Waltercio Caldas at the Blanton Museum
Fernando Castro R.
The Nearest Air: A Survey of Works by Waltercio Caldas at the Blanton Museum of Art in Austin amounts to a small retrospective of the artist’s oeuvre. It is the first solo show in the United States of an artist whose oeuvre has been described as “unclassifiable.” Curated by Gabriel Pérez-Barreiro, the exhibit is comprised of 75 works, many on loan from private collections, some never seen before publicly.

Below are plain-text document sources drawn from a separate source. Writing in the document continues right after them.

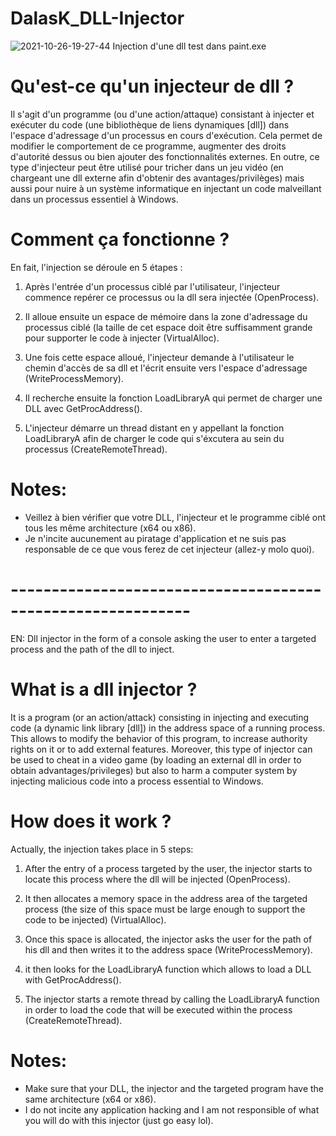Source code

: # DalasK_DLL-Injector
![2021-10-26-19-27-44](https://user-images.githubusercontent.com/89702597/138931629-b4374044-f4c4-4063-a9df-81923c4e5eec.gif)
Injection d'une dll test dans paint.exe

# Qu'est-ce qu'un injecteur de dll ? 
Il s'agit d'un programme (ou d'une action/attaque) consistant à injecter et exécuter du code (une bibliothèque de liens dynamiques [dll]) dans l'espace d'adressage d'un processus en cours d'exécution. Cela permet de modifier le comportement de ce programme, augmenter des droits d'autorité dessus ou bien ajouter des fonctionnalités externes. En outre, ce type d'injecteur peut être utilisé pour tricher dans un jeu vidéo (en chargeant une dll externe afin d'obtenir des avantages/privilèges) mais aussi pour nuire à un système informatique en injectant un code malveillant dans un processus essentiel à Windows. 

# Comment ça fonctionne ?
En fait, l'injection se déroule en 5 étapes  :
1. Après l'entrée d'un processus ciblé par l'utilisateur, l'injecteur commence repérer ce processus ou la dll sera injectée (OpenProcess).

2. Il alloue ensuite un espace de mémoire dans la zone d'adressage du processus ciblé (la taille de cet espace doit être suffisamment grande pour supporter le code à injecter (VirtualAlloc).

3. Une fois cette espace alloué, l'injecteur demande à l'utilisateur le chemin d'accès de sa dll et l'écrit ensuite vers l'espace d'adressage (WriteProcessMemory).

4. Il recherche ensuite la fonction LoadLibraryA qui permet de charger une DLL avec GetProcAddress().

5. L'injecteur démarre un thread distant en y appellant la fonction LoadLibraryA afin de charger le code qui s'éxcutera au sein du processus (CreateRemoteThread). 

# Notes: 
- Veillez à bien vérifier que votre DLL, l'injecteur et le programme ciblé ont tous les même architecture (x64 ou x86).
- Je n'incite aucunement au piratage d'application et ne suis pas responsable de ce que vous ferez de cet injecteur (allez-y molo quoi). 

# ------------------------------------------------------------

EN: Dll injector in the form of a console asking the user to enter a targeted process and the path of the dll to inject.

# What is a dll injector ? 
It is a program (or an action/attack) consisting in injecting and executing code (a dynamic link library [dll]) in the address space of a running process. This allows to modify the behavior of this program, to increase authority rights on it or to add external features. Moreover, this type of injector can be used to cheat in a video game (by loading an external dll in order to obtain advantages/privileges) but also to harm a computer system by injecting malicious code into a process essential to Windows. 

# How does it work ?
Actually, the injection takes place in 5 steps:
1. After the entry of a process targeted by the user, the injector starts to locate this process where the dll will be injected (OpenProcess).

2. It then allocates a memory space in the address area of the targeted process (the size of this space must be large enough to support the code to be injected) (VirtualAlloc). 

3. Once this space is allocated, the injector asks the user for the path of his dll and then writes it to the address space (WriteProcessMemory).

4. it then looks for the LoadLibraryA function which allows to load a DLL with GetProcAddress().

5. The injector starts a remote thread by calling the LoadLibraryA function in order to load the code that will be executed within the process (CreateRemoteThread). 

# Notes: 
- Make sure that your DLL, the injector and the targeted program have the same architecture (x64 or x86).
- I do not incite any application hacking and I am not responsible of what you will do with this injector (just go easy lol).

In a year in which some countries are voicing disapproval of the idea of loaning their national treasures for exhibits abroad, the Blanton Museum of Art and the Fundação Iberê Camargo have successfully collaborated to organize this exhibition whose first two venues were in Brazil; at the Fundação Iberê Camargo in Porto Alegre, and at the Pinacoteca do Estado de São Paulo.
Two works in the exhibit deserve our first comments because they evidence the aesthetic diversity in the show. Condutores de percepção (1969) is a velvet-covered black case containing two glass rods capped with silver tips. It has the ingredients of a Duchampian readymade: a found object altered for the purpose of art. Guy Brett, a critic quoted in the chronology of the catalogue describes the work thus: “The two conductors lie in their velvet box like the instruments of some fastidious science. They invite touch, they imply investigation, measurement, meaning, and yet they are transparent and void…” Robert Storr, one of the essayists of the book, offers an interpretation which does not differ greatly from Brett’s: “Thus we are left with pseudoscientific or perhaps magical devices that seem to promise exceptional receptivity yet withhold access to it.”
Obviously, both writers have taken “condutores” to be light or electrical conductors, and have not heeded the obvious: that these rods are the batons of hypothetical orchestra conductors. Music and perception, after all, are important leitmotifs in Caldas’ oeuvre. In fact, in the last dozen years or so, Caldas has created works whose sonority is part of their aesthetic offering. Indeed, the two glass wands are not only batons for an imaginary conductor, but themselves potential contain a sound if one were only to risk hitting them as if they were musical claves.
The second Caldas work is the one that gives its name to the exhibit: The Nearest Air (1991). Pérez-Barreiro writes, “Consisting of little more than colored yarn, these works are among Caldas’s largest and most impressive. In them, Caldas uses yarn to carve up space, dividing the air into fractional elements that the audience (sic) must negotiate.” Space is indeed a major concern of Caldas. In a recent interview he expressed, “I think negative space is the biggest space. What we don’t see is a great material. A big material.” So for Caldas the nearest air is not a metaphor, it is the material where his works begin. “I deal with the environment as if it were a sculpture,” he once said. The minimalism of The Nearest Air becomes a maximally occupying presence whose accidental borders are the colored yarn.
Although some of his works like Jazz mirror (2002) and Painted iron rod (1978) might fit seamlessly in an exhibit of concrete art, in many of Caldas’s works figurative representation is indispensable. In fact, Caldas has made Velásquez, painter of painters, the common denominator of his many-sided meditations about the printed artwork, perception, and art-viewing. The Velázquez Book (1996) is an actual book done in offset lithography were the printed paintings are out-of-focus; which curiously enough, was a strategy pictorialistic photographers employed to make their pictures more “painterly.” Mirror for Velásquez (2000) places a small reproduction of Las Meninas in front of a mirror in order to underline and take out of the picture plane the mirror complicit in that famous painting. In Los Velásquez (1994), Caldas removes all the characters in Las Meninas in order to focus solely on the space of the chamber.
Whether his works follow the dictates of Concrete art in not referring to anything but themselves, or comment on the ways of representation and being an art object, Caldas artistic practice seldom fits in traditional categories or isms; and his work does not project itself towards just one, but many visions of art.